### [Task item]
After locating the line that contains "beygir basina 10" in the records below, write out exactly that line and each line after it through the one that contains "[4] Kafa karisikligi", and nothing else.

### [The records]
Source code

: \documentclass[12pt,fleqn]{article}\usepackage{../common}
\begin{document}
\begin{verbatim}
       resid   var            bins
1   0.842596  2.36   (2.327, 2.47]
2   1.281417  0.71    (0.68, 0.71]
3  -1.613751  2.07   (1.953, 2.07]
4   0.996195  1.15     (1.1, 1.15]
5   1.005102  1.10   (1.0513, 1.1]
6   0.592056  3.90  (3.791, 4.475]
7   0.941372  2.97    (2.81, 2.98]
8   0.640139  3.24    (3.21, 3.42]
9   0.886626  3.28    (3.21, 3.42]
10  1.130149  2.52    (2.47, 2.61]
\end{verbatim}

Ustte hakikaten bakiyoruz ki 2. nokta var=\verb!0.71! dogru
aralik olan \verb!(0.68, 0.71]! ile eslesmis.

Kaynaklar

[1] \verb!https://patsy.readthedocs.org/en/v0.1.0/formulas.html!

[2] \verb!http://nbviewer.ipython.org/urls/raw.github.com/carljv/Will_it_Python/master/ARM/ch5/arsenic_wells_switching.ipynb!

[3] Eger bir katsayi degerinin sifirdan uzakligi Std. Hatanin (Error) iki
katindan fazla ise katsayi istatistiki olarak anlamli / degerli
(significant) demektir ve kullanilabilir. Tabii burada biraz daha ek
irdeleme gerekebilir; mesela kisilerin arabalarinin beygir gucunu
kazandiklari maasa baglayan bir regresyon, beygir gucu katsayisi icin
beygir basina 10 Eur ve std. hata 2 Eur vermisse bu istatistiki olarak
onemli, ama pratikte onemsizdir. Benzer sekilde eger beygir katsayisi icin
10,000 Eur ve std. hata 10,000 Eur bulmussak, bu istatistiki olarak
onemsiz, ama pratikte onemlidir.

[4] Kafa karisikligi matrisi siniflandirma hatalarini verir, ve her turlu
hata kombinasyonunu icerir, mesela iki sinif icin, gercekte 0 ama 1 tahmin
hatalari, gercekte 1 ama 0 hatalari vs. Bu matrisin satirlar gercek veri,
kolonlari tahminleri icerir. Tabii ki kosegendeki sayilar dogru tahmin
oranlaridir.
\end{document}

### [Exercise response]
beygir basina 10 Eur ve std. hata 2 Eur vermisse bu istatistiki olarak
onemli, ama pratikte onemsizdir. Benzer sekilde eger beygir katsayisi icin
10,000 Eur ve std. hata 10,000 Eur bulmussak, bu istatistiki olarak
onemsiz, ama pratikte onemlidir.

[4] Kafa karisikligi matrisi siniflandirma hatalarini verir, ve her turlu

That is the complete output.